START Given data

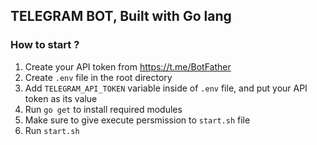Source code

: ## TELEGRAM BOT, Built with Go lang

### How to start ?

1. Create your API token from https://t.me/BotFather
2. Create `.env` file in the root directory
3. Add `TELEGRAM_API_TOKEN` variable inside of `.env` file, and put your API token as its value
4. Run `go get` to install required modules
5. Make sure to give execute persmission to `start.sh` file
6. Run `start.sh`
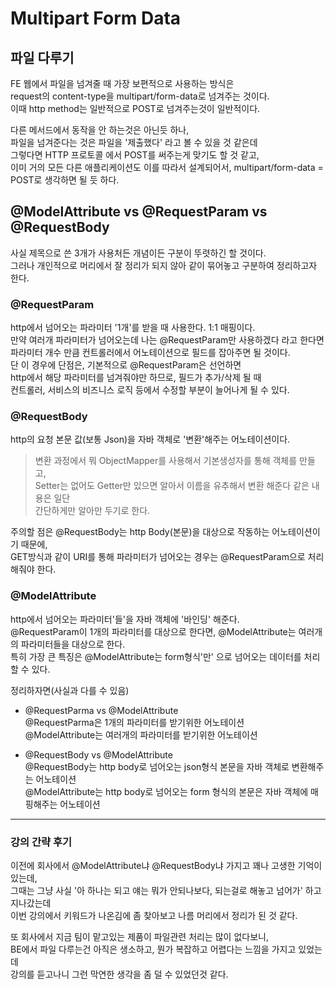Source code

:# Multipart Form Data

## 파일 다루기

FE 웹에서 파일을 넘겨줄 때 가장 보편적으로 사용하는 방식은  
request의 content-type을 multipart/form-data로 넘겨주는 것이다.  
이때 http method는 일반적으로 POST로 넘겨주는것이 일반적이다.

다른 메서드에서 동작을 안 하는것은 아닌듯 하나,  
파일을 넘겨준다는 것은 파일을 '제출했다' 라고 볼 수 있을 것 같은데  
그렇다면 HTTP 프로토콜 에서 POST를 써주는게 맞기도 할 것 같고,  
이미 거의 모든 다른 애플리케이션도 이를 따라서 설계되어서, multipart/form-data = POST로 생각하면 될 듯 하다.

## @ModelAttribute vs @RequestParam vs @RequestBody

사실 제목으로 쓴 3개가 사용처든 개념이든 구분이 뚜렷하긴 할 것이다.  
그러나 개인적으로 머리에서 잘 정리가 되지 않아 같이 묶어놓고 구분하여 정리하고자 한다.

### @RequestParam

http에서 넘어오는 파라미터 '1개'를 받을 때 사용한다. 1:1 매핑이다.  
만약 여러개 파라미터가 넘어오는데 나는 @RequestParam만 사용하겠다 라고 한다면  
파라미터 개수 만큼 컨트롤러에서 어노테이션으로 필드를 잡아주면 될 것이다.  
단 이 경우에 단점은, 기본적으로 @RequestParam은 선언하면  
http에서 해당 파라미터를 넘겨줘야만 하므로, 필드가 추가/삭제 될 때  
컨트롤러, 서비스의 비즈니스 로직 등에서 수정할 부분이 늘어나게 될 수 있다.

### @RequestBody

http의 요청 본문 값(보통 Json)을 자바 객체로 '변환'해주는 어노테이션이다.

> 변환 과정에서 뭐 ObjectMapper를 사용해서 기본생성자를 통해 객체를 만들고,  
> Setter는 없어도 Getter만 있으면 알아서 이름을 유추해서 변환 해준다 같은 내용은 일단  
> 간단하게만 알아만 두기로 한다.

주의할 점은 @RequestBody는 http Body(본문)을 대상으로 작동하는 어노테이션이기 때문에,  
GET방식과 같이 URI를 통해 파라미터가 넘어오는 경우는 @RequestParam으로 처리해줘야 한다.

### @ModelAttribute

http에서 넘어오는 파라미터'들'을 자바 객체에 '바인딩' 해준다.  
@RequestParam이 1개의 파라미터를 대상으로 한다면, @ModelAttribute는 여러개의 파라미터들을 대상으로 한다.  
특히 가장 큰 특징은 @ModelAttribute는 form형식'만' 으로 넘어오는 데이터를 처리 할 수 있다.

정리하자면(사실과 다를 수 있음)

- @RequestParma vs @ModelAttribute  
  @RequestParma은 1개의 파라미터를 받기위한 어노테이션  
  @ModelAttribute는 여러개의 파라미터를 받기위한 어노테이션

- @RequestBody vs @ModelAttribute  
  @RequestBody는 http body로 넘어오는 json형식 본문을 자바 객체로 변환해주는 어노테이션  
  @ModelAttribute는 http body로 넘어오는 form 형식의 본문은 자바 객체에 매핑해주는 어노테이션

---

### 강의 간략 후기

이전에 회사에서 @ModelAttribute냐 @RequestBody냐 가지고 꽤나 고생한 기억이 있는데,  
그때는 그냥 사실 '아 하나는 되고 얘는 뭐가 안되나보다, 되는걸로 해놓고 넘어가' 하고 지나갔는데  
이번 강의에서 키워드가 나온김에 좀 찾아보고 나름 머리에서 정리가 된 것 같다.

또 회사에서 지금 팀이 맡고있는 제품이 파일관련 처리는 많이 없다보니,  
BE에서 파일 다루는건 아직은 생소하고, 뭔가 복잡하고 어렵다는 느낌을 가지고 있었는데  
강의를 듣고나니 그런 막연한 생각을 좀 덜 수 있었던것 같다.
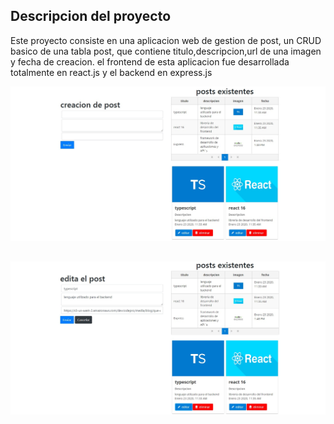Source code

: ## Descripcion del proyecto 

Este proyecto consiste en una aplicacion web de gestion de post, un CRUD basico de una tabla post, que contiene titulo,descripcion,url de una imagen y fecha de creacion.
el frontend de esta aplicacion fue desarrollada totalmente en react.js y el backend en express.js

![](/pantallazo.jpg)
## 
![](/pantallazo2.jpg)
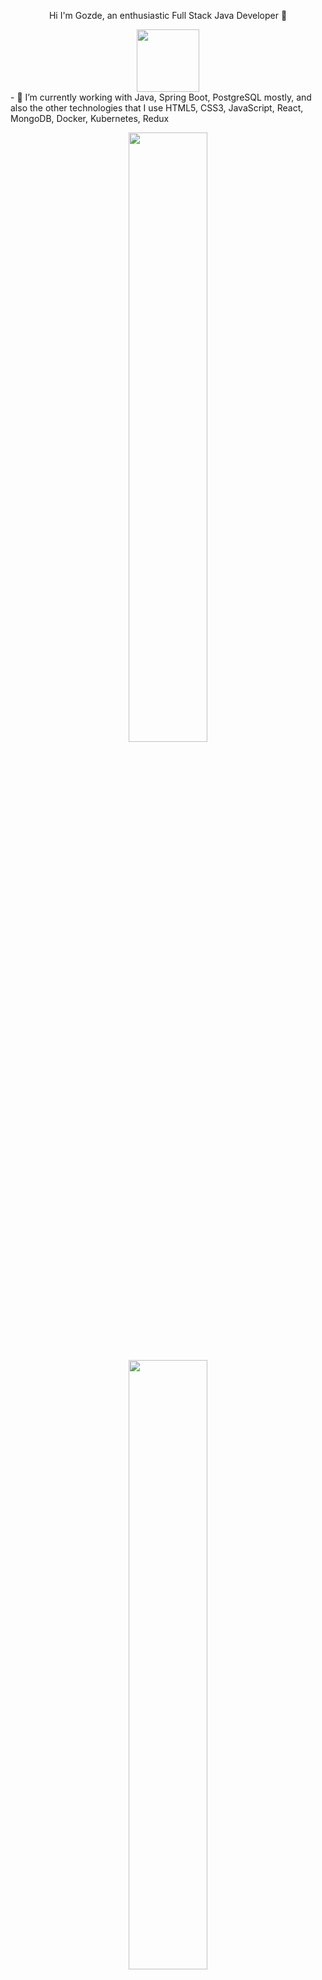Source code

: <p align="center"> Hi I'm Gozde, an enthusiastic Full Stack Java Developer 👋 
<div id="header" align="center">
  <img src="https://media.giphy.com/media/vqxviVfqGAa14SgeiC/giphy.gif" width="100"/>
</div>
- 🌱 I’m currently working with Java, Spring Boot, PostgreSQL mostly, and also the other technologies that I use HTML5, CSS3, JavaScript, React, MongoDB, Docker, Kubernetes, Redux
</p>

<p align="center">
 <img height="50%" width="auto" src ="https://github-readme-stats.vercel.app/api/top-langs/?username=gozdesaygiliyalcin&layout=compact&hide_border=true&theme=darcula&bg_color=00000000&langs_count=8">
</p> 

<p align="center">
<img height="50%" width="auto" src="https://komarev.com/ghpvc/?username=gozdesaygiliyalcin&style=flat-square&color=orange" alt=""/>
</p>

<p align="center">
    <a href="https://www.linkedin.com/in/gozde-saygili-yalcin/" target="_blank">
    <img src="https://img.shields.io/badge/linkedin-%230077B5.svg?&style=for-the-badge&logo=linkedin&logoColor=white&color=071A2C" alt="LinkedIn"/>
  </a>
  <a href="https://medium.com/@saygiligozde" target="_blank">
    <img src="https://img.shields.io/badge/medium-%2312100E.svg?&style=for-the-badge&logo=medium&logoColor=white&color=071A2C" alt="Medium"/>
  </a>
  <a href="https://twitter.com/gzdsygl" target="_blank">
    <img src="https://img.shields.io/badge/twitter-%231877F2.svg?&style=for-the-badge&logo=twitter&logoColor=white&color=071A2C" alt="Twitter"/>
  </a>
</p>
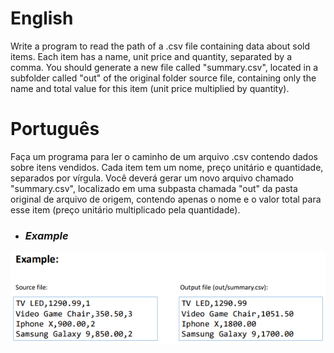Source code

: # English
Write a program to read the path of a .csv file
containing data about sold items. Each item has a
name, unit price and quantity, separated by a comma. You
should generate a new file called "summary.csv", located
in a subfolder called "out" of the original folder
source file, containing only the name and total value for
this item (unit price multiplied by quantity).

# Português
Faça um programa para ler o caminho de um arquivo .csv
contendo dados sobre itens vendidos. Cada item tem um
nome, preço unitário e quantidade, separados por vírgula. Você
deverá gerar um novo arquivo chamado "summary.csv", localizado
em uma subpasta chamada "out" da pasta original de
arquivo de origem, contendo apenas o nome e o valor total para
esse item (preço unitário multiplicado pela quantidade).

- ### <i/>Example
![Example](https://github.com/gabriel-asevedo/JavaExercises/blob/main/Exercises/021/Files/assets/example.png) 
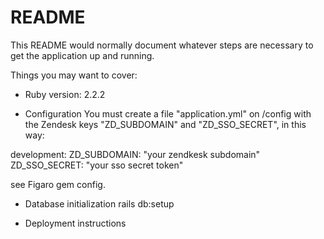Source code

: # README

This README would normally document whatever steps are necessary to get the
application up and running.

Things you may want to cover:

* Ruby version: 2.2.2

* Configuration
You must create a file "application.yml" on /config with the Zendesk keys "ZD_SUBDOMAIN" and "ZD_SSO_SECRET", in this way:

development:
  ZD_SUBDOMAIN: "your zendkesk subdomain"
  ZD_SSO_SECRET: "your sso secret token"

see Figaro gem config.

* Database initialization
rails db:setup

* Deployment instructions

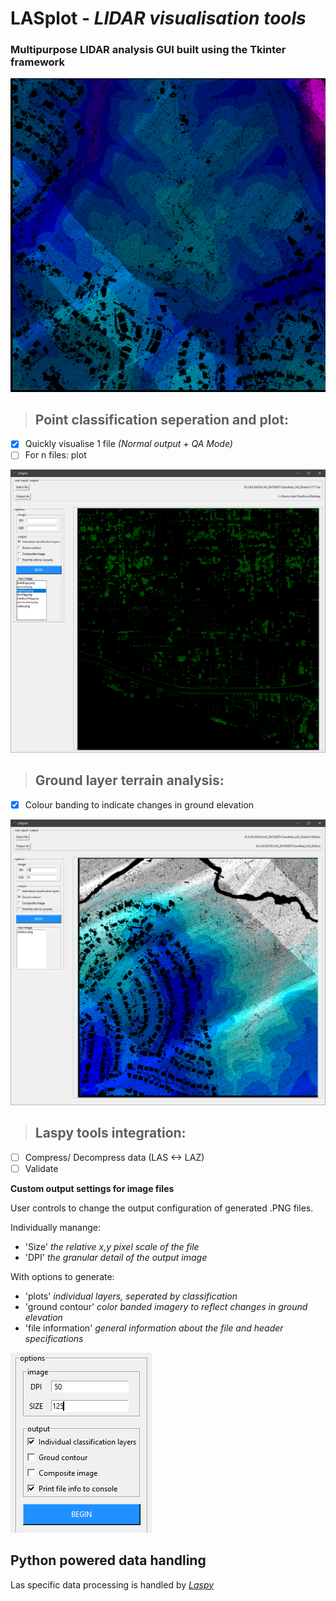
# LASplot - *LIDAR visualisation tools*

### Multipurpose LIDAR analysis GUI built using the Tkinter framework


![app icon](https://github.com/samwlms/LASplot_GUI/blob/main/images/contour.png)

>## **Point classification seperation and plot:**
- [x] Quickly visualise 1 file *(Normal output + QA Mode)*
- [ ] For n files: plot

![GUI image](https://github.com/samwlms/LASplot_GUI/blob/main/images/screenshot_plot.PNG)

>## **Ground layer terrain analysis:**
- [x] Colour banding to indicate changes in ground elevation

![contour image](https://github.com/samwlms/LASplot_GUI/blob/main/images/screenshot_contour.PNG)

>## **Laspy tools integration:**
- [ ] Compress/ Decompress data (LAS <-> LAZ)
- [ ] Validate

**Custom output settings for image files**

User controls to change the output configuration of generated .PNG files.

Individually manange:
- 'Size' *the relative x,y pixel scale of the file*
- 'DPI' *the granular detail of the output image*

With options to generate:
- 'plots' *individual layers, seperated by classification*
- 'ground contour' *color banded imagery to reflect changes in ground elevation*
- 'file information' *general information about the file and header specifications*

![controls image](https://github.com/samwlms/LASplot_GUI/blob/main/images/screenshot_settings.PNG)


## Python powered data handling

Las specific data processing is handled by *[Laspy](https://laspy.readthedocs.io/en/latest/)*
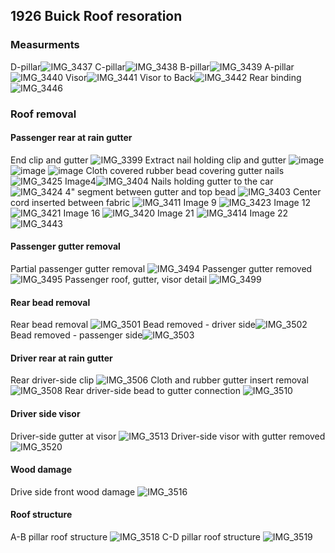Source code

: ## 1926 Buick Roof resoration
### Measurments


D-pillar![IMG_3437](https://user-images.githubusercontent.com/1431998/82601935-50ae3480-9b7e-11ea-94cf-b16d0c99db0a.jpg)
C-pillar![IMG_3438](https://user-images.githubusercontent.com/1431998/82601936-5146cb00-9b7e-11ea-8d40-5eef44157162.jpg)
B-pillar![IMG_3439](https://user-images.githubusercontent.com/1431998/82601939-5146cb00-9b7e-11ea-8c74-76202dbf5469.jpg)
A-pillar![IMG_3440](https://user-images.githubusercontent.com/1431998/82601941-51df6180-9b7e-11ea-92b0-4e154b1485a8.jpg)
Visor![IMG_3441](https://user-images.githubusercontent.com/1431998/82601942-51df6180-9b7e-11ea-93d3-7d6ee80b2839.jpg)
Visor to Back![IMG_3442](https://user-images.githubusercontent.com/1431998/82601943-51df6180-9b7e-11ea-8820-ef3b42c3918f.jpg)
Rear binding![IMG_3446](https://user-images.githubusercontent.com/1431998/82604102-c1a31b80-9b81-11ea-8933-5457f53722ca.jpg)





### Roof removal
#### Passenger rear at rain gutter
End clip and gutter ![IMG_3399](https://user-images.githubusercontent.com/1431998/82164015-6371f200-987c-11ea-95fa-3642bb5d9bca.jpg)
Extract nail holding clip and gutter ![image](https://user-images.githubusercontent.com/1431998/82164019-6836a600-987c-11ea-9a5c-bf96add66f02.jpg)
![image](https://user-images.githubusercontent.com/1431998/82164009-5ce37a80-987c-11ea-97e5-8e250ffe6c4c.jpg)
![image](https://user-images.githubusercontent.com/1431998/82164019-6836a600-987c-11ea-9a5c-bf96add66f02.jpg)
Cloth covered rubber bead covering gutter nails ![IMG_3425](https://user-images.githubusercontent.com/1431998/82373368-7a832200-99eb-11ea-8e8a-0af824007577.jpg)
Image4![IMG_3404](https://user-images.githubusercontent.com/1431998/82164000-51904f00-987c-11ea-8edb-09522fdee0c7.jpg)
Nails holding gutter to the car ![IMG_3424](https://user-images.githubusercontent.com/1431998/82373396-866ee400-99eb-11ea-9d65-e22e13f843b9.jpg)
4" segment between gutter and top bead ![IMG_3403](https://user-images.githubusercontent.com/1431998/82164002-56550300-987c-11ea-934e-0a3ff299daed.jpg)
Center cord inserted between fabric ![IMG_3411](https://user-images.githubusercontent.com/1431998/82454205-786aa300-9a7f-11ea-85a2-15fea6b50c08.jpg)
Image 9 ![IMG_3423](https://user-images.githubusercontent.com/1431998/82373408-8969d480-99eb-11ea-8d46-e677c9da2a37.jpg)
Image 12![IMG_3421](https://user-images.githubusercontent.com/1431998/82373423-8c64c500-99eb-11ea-9e33-bda185bd9d2d.jpg)
Image 16 ![IMG_3420](https://user-images.githubusercontent.com/1431998/82373636-dea5e600-99eb-11ea-86a7-51b890f89d6c.jpg)
Image 21 ![IMG_3414](https://user-images.githubusercontent.com/1431998/82373661-e4033080-99eb-11ea-85cf-c61bf930c00c.jpg)
Image 22 ![IMG_3443](https://user-images.githubusercontent.com/1431998/82604099-c10a8500-9b81-11ea-9a76-2f6f0c89baeb.jpg)

#### Passenger gutter removal
Partial passenger gutter removal ![IMG_3494](https://user-images.githubusercontent.com/1431998/82720337-ba166c00-9c80-11ea-8f69-c60b7b2678d0.jpg)
Passenger gutter removed![IMG_3495](https://user-images.githubusercontent.com/1431998/82720338-baaf0280-9c80-11ea-9543-63358518a277.jpg)
Passenger roof, gutter, visor detail ![IMG_3499](https://user-images.githubusercontent.com/1431998/82720340-baaf0280-9c80-11ea-8784-f897cc706bb9.jpg)
#### Rear bead removal
Rear bead removal ![IMG_3501](https://user-images.githubusercontent.com/1431998/82720341-bb479900-9c80-11ea-8d8f-1f75c8edbff3.jpg)
Bead removed - driver side![IMG_3502](https://user-images.githubusercontent.com/1431998/82720342-bb479900-9c80-11ea-9bf7-3395a6413aa7.jpg)
Bead removed - passenger side![IMG_3503](https://user-images.githubusercontent.com/1431998/82720335-b97dd580-9c80-11ea-9e08-9bb660081f13.jpg)
#### Driver rear at rain gutter
Rear driver-side clip ![IMG_3506](https://user-images.githubusercontent.com/1431998/82720446-be8f5480-9c81-11ea-8924-90362ac189e8.jpg)
Cloth and rubber gutter insert removal ![IMG_3508](https://user-images.githubusercontent.com/1431998/82720447-bf27eb00-9c81-11ea-9088-0b8629b5644a.jpg)
Rear driver-side bead to gutter connection ![IMG_3510](https://user-images.githubusercontent.com/1431998/82720448-bf27eb00-9c81-11ea-8e89-33400cb661f6.jpg)
#### Driver side visor
Driver-side gutter at visor ![IMG_3513](https://user-images.githubusercontent.com/1431998/82720449-bfc08180-9c81-11ea-977d-3e269a0c026f.jpg)
Driver-side visor with gutter removed ![IMG_3520](https://user-images.githubusercontent.com/1431998/82720445-bdf6be00-9c81-11ea-96e8-3aba740b6d2f.jpg)
#### Wood damage
Drive side front wood damage ![IMG_3516](https://user-images.githubusercontent.com/1431998/82720450-bfc08180-9c81-11ea-95a3-4ea894506cee.jpg)
#### Roof structure
A-B pillar roof structure ![IMG_3518](https://user-images.githubusercontent.com/1431998/82720451-c0591800-9c81-11ea-8a23-29f9fd8d94fd.jpg)
C-D pillar roof structure ![IMG_3519](https://user-images.githubusercontent.com/1431998/82720452-c0591800-9c81-11ea-9c6d-6388538e3d8c.jpg)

END Given data

**Exercise details:** Please give the number of lines above containing "파라미터가" and nothing else.

**Response box:** 2